Trendwende im Ruhrgebiet: Einwohnerzahl steigt wieder
Zum zweiten Mal in Folge stieg innerhalb der Grenzen des Regionalverbandes Ruhr im letzten Jahr die Einwohnerzahl
Statistiker glauben, dass die Entwicklung wegen des Flüchtlingszustroms noch an Dynamik gewinnen wird
Das Ruhrgebiet profitiert von der „Renaissance der Großstädte“
Essen.
Nach jahrelang rückläufigen Zahlen und anderslautenden Prognosen zeichnet sich im Ruhrgebiet eine Trendwende hin zu einer wieder wachsenden Bevölkerung ab. Zum zweiten Mal in Folge stieg innerhalb der Grenzen des Regionalverbandes Ruhr (RVR) im letzten Jahr die Einwohnerzahl. Das ergaben Berechnungen des Statischen Landesamtes auf Nachfrage dieser Zeitung. „Nicht nur Münster, Köln und Düsseldorf, auch das Ruhrgebiet ist eine wachsende Region“, freut sich Martin Tönnes, Planungsdezernent des RVR. Das sei eine Zukunftschance. „Und das Revier war immer schon eine Integrationsmaschine“, betonte Tönnes.
Zum letzten amtlichen Erhebungszeitpunkt am 30. Juni 2015 lebten laut den Landeszahlen genau 5.063.821 Menschen im Revier, rund 9000 mehr als Ende 2014. Schon damals war im Vergleich zum Dezember des Vorjahres die Einwohnerzahl um rund 8000 gestiegen, allerdings in einem Zeitraum von zwölf Monaten. Jetzt wuchs die Bevölkerung binnen eines halben Jahres um einen noch höheren Wert.
Die Landesstatistiker gehen davon aus, dass die Entwicklung wegen des Flüchtlingszustroms in der zweiten Jahreshälfte noch an Dynamik gewinnen wird. Gezählt werden dabei die den Städten zugewiesenen Flüchtlinge, keine Asylbewerber in Erstaufnahmeeinrichtungen und Notunterkünften des Landes.
Essen „wächst“ seit 2012, Dortmund seit fünf Jahren
Doch der Trend ist nicht allein der aktuellen Flüchtlingswelle geschuldet. Experten glauben, dass die seit längerem in anderen Ballungsgebieten wie München oder Frankfurt zu beobachtende Renaissance der Städte inzwischen auch das Ruhrgebiet erreicht hat, wenn auch mit geringeren Zuwachsraten. Die Menschen zögen wieder bevorzugt in die Städte, sagte der Bielefelder Bevölkerungsforscher Jürgen Flöthmann im Gespräch mit der WAZ.

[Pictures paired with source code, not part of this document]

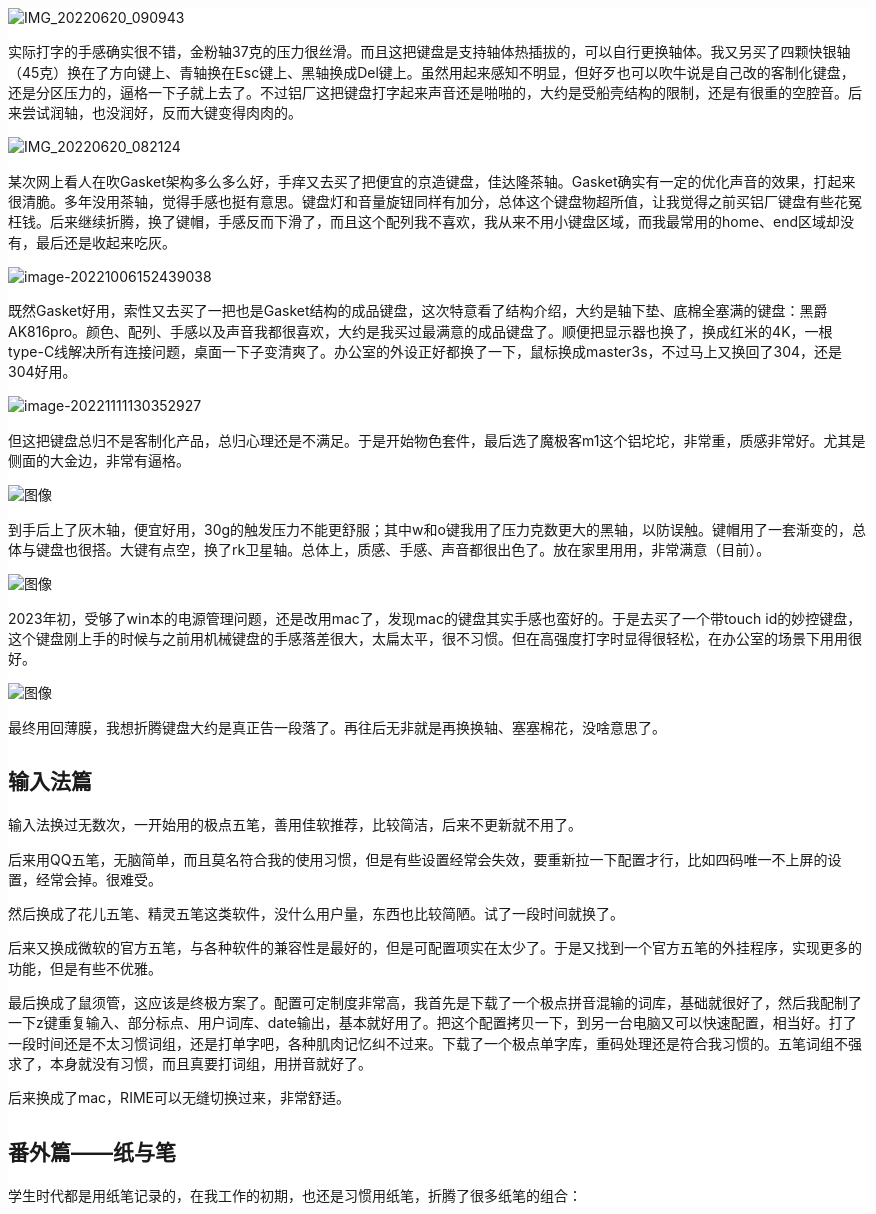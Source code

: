 ![IMG_20220620_090943](https://pub-d5bcaa1465694f2b84727665eeded50e.r2.dev/network-asset-IMG_20220620_090943-20230912221058-zihkfd1-20250104231415-zuks9gx.jpg)

实际打字的手感确实很不错，金粉轴37克的压力很丝滑。而且这把键盘是支持轴体热插拔的，可以自行更换轴体。我又另买了四颗快银轴（45克）换在了方向键上、青轴换在Esc键上、黑轴换成Del键上。虽然用起来感知不明显，但好歹也可以吹牛说是自己改的客制化键盘，还是分区压力的，逼格一下子就上去了。不过铝厂这把键盘打字起来声音还是啪啪的，大约是受船壳结构的限制，还是有很重的空腔音。后来尝试润轴，也没润好，反而大键变得肉肉的。

![IMG_20220620_082124](https://pub-d5bcaa1465694f2b84727665eeded50e.r2.dev/network-asset-IMG_20220620_082124-20230912221058-fniqy69-20250104231415-eyzl23n.jpg)

某次网上看人在吹Gasket架构多么多么好，手痒又去买了把便宜的京造键盘，佳达隆茶轴。Gasket确实有一定的优化声音的效果，打起来很清脆。多年没用茶轴，觉得手感也挺有意思。键盘灯和音量旋钮同样有加分，总体这个键盘物超所值，让我觉得之前买铝厂键盘有些花冤枉钱。后来继续折腾，换了键帽，手感反而下滑了，而且这个配列我不喜欢，我从来不用小键盘区域，而我最常用的home、end区域却没有，最后还是收起来吃灰。

![image-20221006152439038](https://pub-d5bcaa1465694f2b84727665eeded50e.r2.dev/network-asset-image-20221006152439038-20230912221058-97v08gk-20250104231415-d4cmdb8.png)

既然Gasket好用，索性又去买了一把也是Gasket结构的成品键盘，这次特意看了结构介绍，大约是轴下垫、底棉全塞满的键盘：黑爵AK816pro。颜色、配列、手感以及声音我都很喜欢，大约是我买过最满意的成品键盘了。顺便把显示器也换了，换成红米的4K，一根type-C线解决所有连接问题，桌面一下子变清爽了。办公室的外设正好都换了一下，鼠标换成master3s，不过马上又换回了304，还是304好用。

![image-20221111130352927](https://pub-d5bcaa1465694f2b84727665eeded50e.r2.dev/network-asset-image-20221111130352927-20230912221058-uuxzifk-20250104231415-7p7rmze.png)

但这把键盘总归不是客制化产品，总归心理还是不满足。于是开始物色套件，最后选了魔极客m1这个铝坨坨，非常重，质感非常好。尤其是侧面的大金边，非常有逼格。

![图像](https://pub-d5bcaa1465694f2b84727665eeded50e.r2.dev/network-asset-FpJ4AroaMAILA69-20230912221058-x0owdjc-20250104231415-9dq1fg5.jpg)

到手后上了灰木轴，便宜好用，30g的触发压力不能更舒服；其中w和o键我用了压力克数更大的黑轴，以防误触。键帽用了一套渐变的，总体与键盘也很搭。大键有点空，换了rk卫星轴。总体上，质感、手感、声音都很出色了。放在家里用用，非常满意（目前）。

![图像](https://pub-d5bcaa1465694f2b84727665eeded50e.r2.dev/network-asset-Fpaf9H9aMAAeL08-20230912221058-qiolx1v-20250104231415-xhkh8v6.jpg)

2023年初，受够了win本的电源管理问题，还是改用mac了，发现mac的键盘其实手感也蛮好的。于是去买了一个带touch id的妙控键盘，这个键盘刚上手的时候与之前用机械键盘的手感落差很大，太扁太平，很不习惯。但在高强度打字时显得很轻松，在办公室的场景下用用很好。

![图像](https://pub-d5bcaa1465694f2b84727665eeded50e.r2.dev/network-asset-FpAN0LpaIAAYSdD-20230912221058-l01vqvt-20250104231415-d25tp4i.jpg)

最终用回薄膜，我想折腾键盘大约是真正告一段落了。再往后无非就是再换换轴、塞塞棉花，没啥意思了。

## 输入法篇

输入法换过无数次，一开始用的极点五笔，善用佳软推荐，比较简洁，后来不更新就不用了。

后来用QQ五笔，无脑简单，而且莫名符合我的使用习惯，但是有些设置经常会失效，要重新拉一下配置才行，比如四码唯一不上屏的设置，经常会掉。很难受。

然后换成了花儿五笔、精灵五笔这类软件，没什么用户量，东西也比较简陋。试了一段时间就换了。

后来又换成微软的官方五笔，与各种软件的兼容性是最好的，但是可配置项实在太少了。于是又找到一个官方五笔的外挂程序，实现更多的功能，但是有些不优雅。

最后换成了鼠须管，这应该是终极方案了。配置可定制度非常高，我首先是下载了一个极点拼音混输的词库，基础就很好了，然后我配制了一下z键重复输入、部分标点、用户词库、date输出，基本就好用了。把这个配置拷贝一下，到另一台电脑又可以快速配置，相当好。打了一段时间还是不太习惯词组，还是打单字吧，各种肌肉记忆纠不过来。下载了一个极点单字库，重码处理还是符合我习惯的。五笔词组不强求了，本身就没有习惯，而且真要打词组，用拼音就好了。

后来换成了mac，RIME可以无缝切换过来，非常舒适。

## 番外篇——纸与笔

学生时代都是用纸笔记录的，在我工作的初期，也还是习惯用纸笔，折腾了很多纸笔的组合：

Essens Einwohnerzahl steigt seit 2012. Zum Jahresende meldete die Stadt rund 585.000 Einwohner. Dortmund wächst bereits seit fünf Jahren ununterbrochen. Dortmunds Oberbürgermeister Ullrich Sierau (SPD) rechnet sogar damit, dass die größte Revierstadt noch 2016 die 600 000-Marke knackt. Das hatte Dortmund zuletzt Anfang der 90er- Jahre erlebt. Auch in Bochum legt die Einwohnerzahl im zweiten Jahr in Folge zu. Der Zuzug werde den Altersschnitt der Bevölkerung spürbar senken, glaubt Carsten Große Starmann von der Bertelsmann Stiftung.
Die Experten haben es so lange behauptet, bis wir es glaubten: Die Einwohnerzahl des Ruhrgebiets, so lauteten sämtliche Prognosen, wird dramatisch zurückgehen. Und nun kommt es wohl doch anders. 2014 wurde der Abwärtstrend gestoppt, im vergangenen Jahr ging es wieder leicht nach oben. Die vielen Flüchtlinge, die 2015 ins Revier kamen, sind hier nur zu einem kleinen Teil eingerechnet, und das heißt: Viele Städte an der Ruhr dürften noch deutlich Einwohner gewinnen.

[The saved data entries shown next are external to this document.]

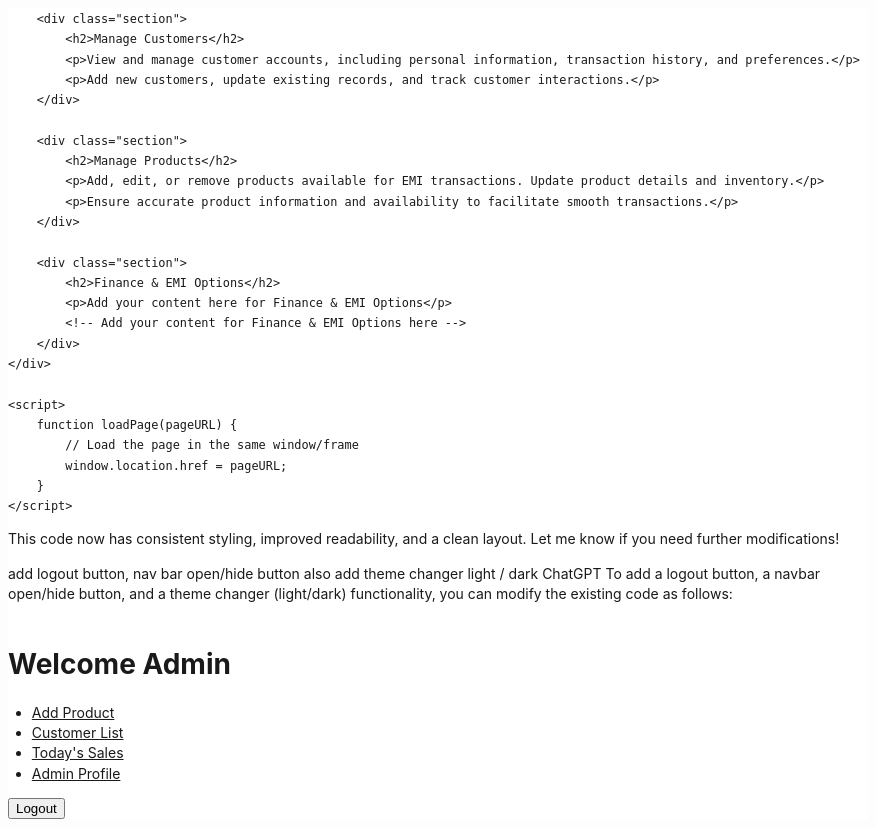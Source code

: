         <div class="section">
            <h2>Manage Customers</h2>
            <p>View and manage customer accounts, including personal information, transaction history, and preferences.</p>
            <p>Add new customers, update existing records, and track customer interactions.</p>
        </div>
        
        <div class="section">
            <h2>Manage Products</h2>
            <p>Add, edit, or remove products available for EMI transactions. Update product details and inventory.</p>
            <p>Ensure accurate product information and availability to facilitate smooth transactions.</p>
        </div>
        
        <div class="section">
            <h2>Finance & EMI Options</h2>
            <p>Add your content here for Finance & EMI Options</p>
            <!-- Add your content for Finance & EMI Options here -->
        </div>
    </div>
    
    <script>
        function loadPage(pageURL) {
            // Load the page in the same window/frame
            window.location.href = pageURL;
        }
    </script>
</body>
</html>
This code now has consistent styling, improved readability, and a clean layout. Let me know if you need further modifications!

add logout button, nav bar open/hide button also add theme changer light / dark
ChatGPT
To add a logout button, a navbar open/hide button, and a theme changer (light/dark) functionality, you can modify the existing code as follows:

<!DOCTYPE html>
<html lang="en">
<head>
    <meta charset="UTF-8">
    <meta name="viewport" content="width=device-width, initial-scale=1.0">
    <title>Welcome to Shrutija - EMI Admin Page</title>
    <style>
        /* Your existing CSS styles */
    </style>
</head>
<body>
    <!-- Include adminnavbar.html on the left side of the page -->
    <div class="sidebar" id="sidebar">
        <h1>Welcome Admin</h1>
        <ul class="nav">
            <li><a href="#" onclick="loadPage('addproduct.html')" class="active">Add Product</a></li>
            <li><a href="#" onclick="loadPage('customerlist.html')">Customer List</a></li>
            <li><a href="#" onclick="loadPage('todaysales.html')">Today's Sales</a></li>
            <li><a href="#" onclick="loadPage('adminprofile.html')">Admin Profile</a></li>
        </ul>
        <button onclick="logout()">Logout</button>
    </div>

Bald 600.000 Einwohner und 40 neue Kitas in Dortmund?
Ullrich Sierau (SPD), Oberbürgermeister von Dortmund, kündigte jüngst an, seine Stadt werde noch in diesem Jahr wieder zur 600.000 Einwohner-Kommune. Dortmund will bis 2020 insgesamt 40 neue Kitas errichten und jede Menge Bauland ausschreiben.
„Wenn die Integration der Flüchtlinge klappt, ist das eine Riesenchance für diese Region“, sagte der Regionalforscher Jörg Bogumil von der Ruhruniversität Bochum dieser Zeitung. Der Professor appelliert an die Städte, sofort beim Wohnungsbau, vor allem aber bei der Sanierung und beim Umbau von Altbauten Gas zu geben. „Die Integration der vielen Neubürger muss Chefsache sein in den Rathäusern. Wir dürfen es nicht zulassen, dass Integration vor allem in den Stadtteilen geleistet werden muss, denen es nicht gut geht. In den besseren Quartieren sind die Integrationsmöglichkeiten sogar größer.“
„Die Menschen ziehen wieder bevorzugt in die Städte. Die Stadtregion Ruhrgebiet wird also auf jeden Fall Bevölkerung gewinnen. Und das Revier hat viel Erfahrung mit Integration und Strukturwandel“, erklärt der Bielefelder Bevölkerungsforscher Jürgen Flöthmann. Zuwanderung helfe, die Wirtschaftskraft einer Region zu erhalten. Wenn die Neubürger gut ausgebildet werden.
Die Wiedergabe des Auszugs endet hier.